### EXERCISE GOAL
In the material below, write out each line word for word and omit the pictures.

### RECORDS SUPPLIED
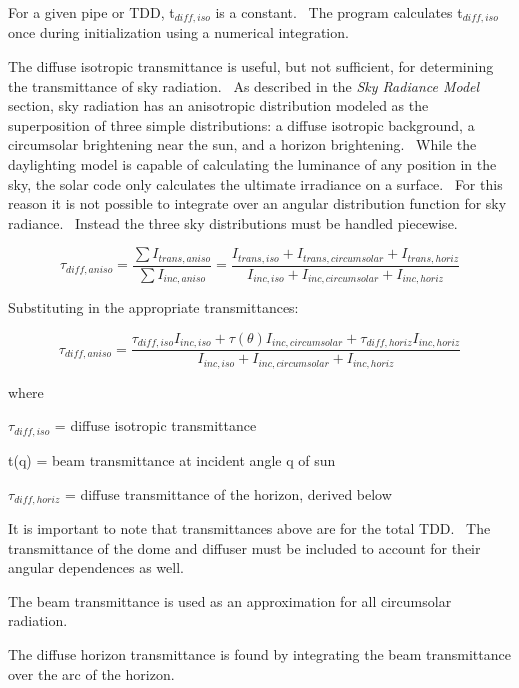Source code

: For a given pipe or TDD, t\(_{diff,iso}\) is a constant.~ The program calculates t\(_{diff,iso}\) once during initialization using a numerical integration.

The diffuse isotropic transmittance is useful, but not sufficient, for determining the transmittance of sky radiation.~ As described in the \emph{Sky Radiance Model} section, sky radiation has an anisotropic distribution modeled as the superposition of three simple distributions: a diffuse isotropic background, a circumsolar brightening near the sun, and a horizon brightening.~ While the daylighting model is capable of calculating the luminance of any position in the sky, the solar code only calculates the ultimate irradiance on a surface.~ For this reason it is not possible to integrate over an angular distribution function for sky radiance.~ Instead the three sky distributions must be handled piecewise.

\begin{equation}
{\tau_{diff,aniso}} = \frac{{\sum {{I_{trans,aniso}}} }}{{\sum {{I_{inc,aniso}}} }} = \frac{{{I_{trans,iso}} + {I_{trans,circumsolar}} + {I_{trans,horiz}}}}{{{I_{inc,iso}} + {I_{inc,circumsolar}} + {I_{inc,horiz}}}}
\end{equation}

Substituting in the appropriate transmittances:

\begin{equation}
{\tau_{diff,aniso}} = \frac{{{\tau_{diff,iso}}{I_{inc,iso}} + \tau (\theta ){I_{inc,circumsolar}} + {\tau_{diff,horiz}}{I_{inc,horiz}}}}{{{I_{inc,iso}} + {I_{inc,circumsolar}} + {I_{inc,horiz}}}}
\end{equation}

where

\(\tau_{diff,iso}\) = diffuse isotropic transmittance

t(q) = beam transmittance at incident angle q of sun

\(\tau_{diff,horiz}\) = diffuse transmittance of the horizon, derived below

It is important to note that transmittances above are for the total TDD.~ The transmittance of the dome and diffuser must be included to account for their angular dependences as well.

The beam transmittance is used as an approximation for all circumsolar radiation.

The diffuse horizon transmittance is found by integrating the beam transmittance over the arc of the horizon.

### ANSWER FOR THE TASK
Source code

: For a given pipe or TDD, t\(_{diff,iso}\) is a constant.~ The program calculates t\(_{diff,iso}\) once during initialization using a numerical integration.

The diffuse isotropic transmittance is useful, but not sufficient, for determining the transmittance of sky radiation.~ As described in the \emph{Sky Radiance Model} section, sky radiation has an anisotropic distribution modeled as the superposition of three simple distributions: a diffuse isotropic background, a circumsolar brightening near the sun, and a horizon brightening.~ While the daylighting model is capable of calculating the luminance of any position in the sky, the solar code only calculates the ultimate irradiance on a surface.~ For this reason it is not possible to integrate over an angular distribution function for sky radiance.~ Instead the three sky distributions must be handled piecewise.

\begin{equation}
{\tau_{diff,aniso}} = \frac{{\sum {{I_{trans,aniso}}} }}{{\sum {{I_{inc,aniso}}} }} = \frac{{{I_{trans,iso}} + {I_{trans,circumsolar}} + {I_{trans,horiz}}}}{{{I_{inc,iso}} + {I_{inc,circumsolar}} + {I_{inc,horiz}}}}
\end{equation}

Substituting in the appropriate transmittances:

\begin{equation}
{\tau_{diff,aniso}} = \frac{{{\tau_{diff,iso}}{I_{inc,iso}} + \tau (\theta ){I_{inc,circumsolar}} + {\tau_{diff,horiz}}{I_{inc,horiz}}}}{{{I_{inc,iso}} + {I_{inc,circumsolar}} + {I_{inc,horiz}}}}
\end{equation}

where

\(\tau_{diff,iso}\) = diffuse isotropic transmittance

t(q) = beam transmittance at incident angle q of sun

\(\tau_{diff,horiz}\) = diffuse transmittance of the horizon, derived below

It is important to note that transmittances above are for the total TDD.~ The transmittance of the dome and diffuser must be included to account for their angular dependences as well.

The beam transmittance is used as an approximation for all circumsolar radiation.

The diffuse horizon transmittance is found by integrating the beam transmittance over the arc of the horizon.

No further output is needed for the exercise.